You can talk sweepingly about how this gesture would make inroads, but it won't. And you insult thousands upon thousands who saw no benefit from selfless service. And after all this, you have the unmitigated gall to say we won't be seen as just some buffoons at a pride parade or on Will and Grace, if only we put on a uniform and march proudly?
26
I usually agree with Baconcat, but now I'm thinking I don't need that T-shirt after all...

A win is a win. Let's take them where we can get them.
27
@26: Approval neither desired nor required.

The repeal of DADT is a good thing, only insomuch that it ends discharges and focused prohibitions. Deluding ourselves into thinking anything more will come out of it is myopic and disregards the greater burden of history. Momentum, demographically speaking, is entirely on our side. Any greater changes will not be because Joe or Jane Homo walked by in a uniform, and arguing that it even remotely changes minds that matter, with 78% support for a repeal, is ridiculous.
28
How fitting that you counter my sweeping generalizations with your own Baconcat- how on Earth could you possibly know that the repeal of DADT won't make inroads to middle America for gays? Are you clairvoyant, or just incredibly pessimistic?

I'm saying those that wish to serve should be allowed to do so. That's what all of this boils down to. Whether you think the military is necessary or not is irrelevant.
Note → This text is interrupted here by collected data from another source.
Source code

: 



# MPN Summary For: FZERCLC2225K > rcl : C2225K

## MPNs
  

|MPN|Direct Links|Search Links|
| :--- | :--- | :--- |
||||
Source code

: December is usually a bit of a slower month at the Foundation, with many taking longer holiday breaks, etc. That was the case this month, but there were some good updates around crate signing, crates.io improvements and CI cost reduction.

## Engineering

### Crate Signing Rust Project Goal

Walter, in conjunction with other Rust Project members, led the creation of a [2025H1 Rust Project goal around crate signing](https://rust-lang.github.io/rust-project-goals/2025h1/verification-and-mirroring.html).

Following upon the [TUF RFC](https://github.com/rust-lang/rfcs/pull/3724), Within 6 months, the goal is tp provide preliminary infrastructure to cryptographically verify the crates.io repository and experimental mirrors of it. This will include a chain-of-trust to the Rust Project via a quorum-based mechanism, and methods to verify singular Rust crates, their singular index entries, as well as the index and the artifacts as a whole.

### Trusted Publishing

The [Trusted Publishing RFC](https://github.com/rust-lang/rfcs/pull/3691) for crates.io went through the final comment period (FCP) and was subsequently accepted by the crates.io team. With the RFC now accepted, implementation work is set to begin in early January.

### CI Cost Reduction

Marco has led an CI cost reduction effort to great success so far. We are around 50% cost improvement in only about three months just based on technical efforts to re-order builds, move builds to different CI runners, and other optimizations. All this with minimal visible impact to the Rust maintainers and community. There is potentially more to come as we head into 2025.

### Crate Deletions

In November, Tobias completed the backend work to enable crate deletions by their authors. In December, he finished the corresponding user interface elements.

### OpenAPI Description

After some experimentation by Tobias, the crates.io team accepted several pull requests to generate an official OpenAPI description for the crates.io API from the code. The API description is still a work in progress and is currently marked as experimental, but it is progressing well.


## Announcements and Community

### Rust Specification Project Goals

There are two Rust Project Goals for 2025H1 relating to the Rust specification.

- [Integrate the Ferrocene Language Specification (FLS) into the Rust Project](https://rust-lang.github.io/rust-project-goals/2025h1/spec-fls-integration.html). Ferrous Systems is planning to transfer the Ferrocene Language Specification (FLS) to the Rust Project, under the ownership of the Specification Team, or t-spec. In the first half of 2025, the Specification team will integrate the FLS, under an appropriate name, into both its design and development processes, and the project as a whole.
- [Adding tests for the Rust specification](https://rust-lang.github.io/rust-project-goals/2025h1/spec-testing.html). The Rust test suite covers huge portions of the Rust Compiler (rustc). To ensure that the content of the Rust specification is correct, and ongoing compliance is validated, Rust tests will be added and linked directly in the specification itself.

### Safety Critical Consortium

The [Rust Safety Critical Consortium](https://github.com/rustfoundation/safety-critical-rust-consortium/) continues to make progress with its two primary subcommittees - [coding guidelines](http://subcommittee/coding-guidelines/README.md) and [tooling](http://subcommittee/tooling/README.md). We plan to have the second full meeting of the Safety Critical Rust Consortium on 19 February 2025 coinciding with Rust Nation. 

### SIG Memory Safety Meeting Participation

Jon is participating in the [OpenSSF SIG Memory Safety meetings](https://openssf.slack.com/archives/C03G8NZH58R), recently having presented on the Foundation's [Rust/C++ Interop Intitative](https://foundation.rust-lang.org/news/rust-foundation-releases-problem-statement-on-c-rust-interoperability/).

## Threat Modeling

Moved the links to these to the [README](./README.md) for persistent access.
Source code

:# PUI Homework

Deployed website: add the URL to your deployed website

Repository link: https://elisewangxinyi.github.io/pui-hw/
When DADT is repealed, you can still choose not to serve. simple as that.
29
@28: I've very plainly demonstrated context, both historic and current. I've shown my work, now show me yours. I'm calling your bluff: where is your proof, in history or currently, that says that success with DADT's will not be used to deflect action on other more pressing and decisive action?
30
Actually, Rachel Maddow doesn't ever sound exactly satisfied.
Obviously she needs a man.
In the worst kind of way...
31
@30: I bet you get laid a lot, seeing as how you understand women so well. Assuming you're male, I double-dog-dare you to try and talk a lesbian into bed. Send me your x-rays afterwards, k?
32
I like what @9 said - which most of you probably didn't see because it is an unregistered comment: The abolition of DADT will cause a realignment of hierarchies. Remember the voting age was lowered to 18 because it was thought unfair that you could fight and die for your country and not vote. Same with the drinking beer and wine on military bases before the implementation of the nationwide 21 year old drinking age requirement.
It was the revulsion at the prejudice shown at returning black vets in the south that was one of the reasons why Harry Truman to issue his desegregation order to the military.
It is going to be REAL hard for some bigot to claim some Gay military hero is not entitled to full civil rights, including marriage. We fight the fights we can win.
33
I wonder if being a veteran makes me subject to ridicule in light of the fact that so many gays and lesbians are and were in the military? Does someone now automatically presume I am gay because I have been in the military? What the living heck does all of this sexual orientation business have to do with defending this country of ours? People are right when they say gays are petty. You people are.
34
Is this why these wars continue, because gays have a platform to use in changing our society into accepting gays and providing rights to gays? Shame on you people--the military is no place to be promoting your cause. Find some other, less lethal and less economically damaging way of doing this. You people have a lot of power--why, I do not know, nevertheless, for the sake of our country, stop your pettiness and start thinking more altruistically, not just of yourselves, but of everybody that should have rights and acceptance. Who cares about your base animal sexual inclinations? Is that the most important issue these days?